**Work item**
For each line in the data that includes "cdots", make a copy.

**Material provided**

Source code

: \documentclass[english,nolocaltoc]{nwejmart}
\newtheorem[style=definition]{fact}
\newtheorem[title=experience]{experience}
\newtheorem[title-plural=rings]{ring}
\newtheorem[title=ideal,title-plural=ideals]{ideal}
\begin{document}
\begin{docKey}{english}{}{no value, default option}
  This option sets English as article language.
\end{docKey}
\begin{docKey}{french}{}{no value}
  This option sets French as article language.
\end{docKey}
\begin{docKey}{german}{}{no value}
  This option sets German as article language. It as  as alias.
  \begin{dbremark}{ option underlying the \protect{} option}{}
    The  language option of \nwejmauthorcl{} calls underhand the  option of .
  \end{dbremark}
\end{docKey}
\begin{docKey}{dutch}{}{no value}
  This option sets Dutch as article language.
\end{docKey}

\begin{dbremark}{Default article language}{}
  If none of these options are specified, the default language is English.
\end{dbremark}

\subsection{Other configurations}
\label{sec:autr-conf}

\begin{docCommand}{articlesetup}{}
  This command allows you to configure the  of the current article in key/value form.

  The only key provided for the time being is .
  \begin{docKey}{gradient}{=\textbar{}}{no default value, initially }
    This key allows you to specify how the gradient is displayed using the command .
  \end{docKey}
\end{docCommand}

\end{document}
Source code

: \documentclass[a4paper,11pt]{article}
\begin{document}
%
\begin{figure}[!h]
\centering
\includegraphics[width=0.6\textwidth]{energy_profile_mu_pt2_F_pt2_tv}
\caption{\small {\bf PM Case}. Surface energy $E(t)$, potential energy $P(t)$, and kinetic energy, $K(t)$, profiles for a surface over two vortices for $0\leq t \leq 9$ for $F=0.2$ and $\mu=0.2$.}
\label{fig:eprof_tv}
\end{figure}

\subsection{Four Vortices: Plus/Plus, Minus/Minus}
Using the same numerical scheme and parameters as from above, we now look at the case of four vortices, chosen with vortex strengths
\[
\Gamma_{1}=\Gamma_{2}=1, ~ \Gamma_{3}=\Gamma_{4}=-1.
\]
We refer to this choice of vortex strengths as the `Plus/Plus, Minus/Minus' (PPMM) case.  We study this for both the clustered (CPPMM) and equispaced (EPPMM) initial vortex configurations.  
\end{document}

==

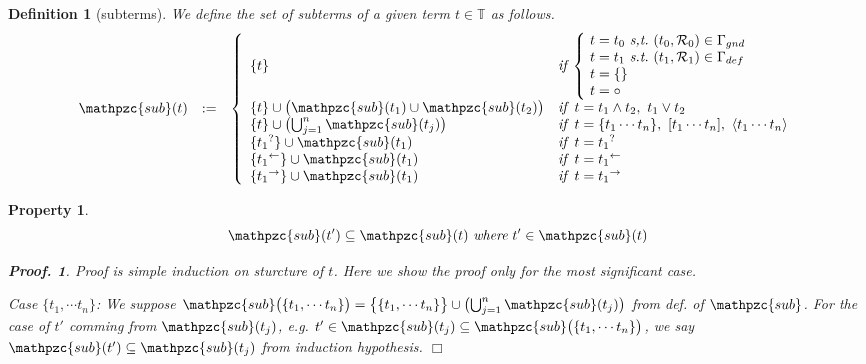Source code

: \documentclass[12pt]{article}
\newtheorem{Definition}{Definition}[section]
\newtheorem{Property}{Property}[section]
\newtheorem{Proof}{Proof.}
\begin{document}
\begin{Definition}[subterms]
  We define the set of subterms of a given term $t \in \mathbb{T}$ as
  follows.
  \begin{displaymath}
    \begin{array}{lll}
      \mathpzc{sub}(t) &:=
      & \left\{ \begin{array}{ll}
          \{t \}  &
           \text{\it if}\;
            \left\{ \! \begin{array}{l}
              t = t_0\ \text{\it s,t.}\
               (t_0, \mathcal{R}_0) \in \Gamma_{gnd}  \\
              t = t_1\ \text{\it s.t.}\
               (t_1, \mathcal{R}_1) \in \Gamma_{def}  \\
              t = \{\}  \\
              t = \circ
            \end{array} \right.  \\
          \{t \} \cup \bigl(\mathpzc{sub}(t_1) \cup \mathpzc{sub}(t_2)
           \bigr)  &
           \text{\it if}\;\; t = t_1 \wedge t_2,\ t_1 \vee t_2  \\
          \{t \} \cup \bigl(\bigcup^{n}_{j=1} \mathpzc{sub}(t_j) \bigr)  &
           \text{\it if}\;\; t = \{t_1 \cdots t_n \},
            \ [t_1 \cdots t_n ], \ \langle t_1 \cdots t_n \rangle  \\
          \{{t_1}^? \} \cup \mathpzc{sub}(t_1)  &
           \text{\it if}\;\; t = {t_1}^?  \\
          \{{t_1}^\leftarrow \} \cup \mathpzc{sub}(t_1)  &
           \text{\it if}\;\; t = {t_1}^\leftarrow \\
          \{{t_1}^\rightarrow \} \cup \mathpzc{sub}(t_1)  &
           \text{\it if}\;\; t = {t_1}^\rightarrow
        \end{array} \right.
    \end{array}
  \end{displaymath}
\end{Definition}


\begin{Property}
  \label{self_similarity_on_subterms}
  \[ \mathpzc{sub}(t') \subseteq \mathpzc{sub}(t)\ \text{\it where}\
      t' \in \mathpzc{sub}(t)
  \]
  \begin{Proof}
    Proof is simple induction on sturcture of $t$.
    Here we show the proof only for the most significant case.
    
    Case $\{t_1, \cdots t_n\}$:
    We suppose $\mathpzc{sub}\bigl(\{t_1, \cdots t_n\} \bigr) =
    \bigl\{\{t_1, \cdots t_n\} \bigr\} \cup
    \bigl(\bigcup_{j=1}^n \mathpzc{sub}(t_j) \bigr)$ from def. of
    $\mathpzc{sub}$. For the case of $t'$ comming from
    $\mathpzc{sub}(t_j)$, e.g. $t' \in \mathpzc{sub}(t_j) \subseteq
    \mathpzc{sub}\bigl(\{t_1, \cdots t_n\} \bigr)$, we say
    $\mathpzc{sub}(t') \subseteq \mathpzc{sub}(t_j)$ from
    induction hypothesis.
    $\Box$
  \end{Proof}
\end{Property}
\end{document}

**Solution to this task**
           \text{\it if}\;\; t = \{t_1 \cdots t_n \},
            \ [t_1 \cdots t_n ], \ \langle t_1 \cdots t_n \rangle  \\
    Case $\{t_1, \cdots t_n\}$:
    We suppose $\mathpzc{sub}\bigl(\{t_1, \cdots t_n\} \bigr) =
    \bigl\{\{t_1, \cdots t_n\} \bigr\} \cup
    \mathpzc{sub}\bigl(\{t_1, \cdots t_n\} \bigr)$, we say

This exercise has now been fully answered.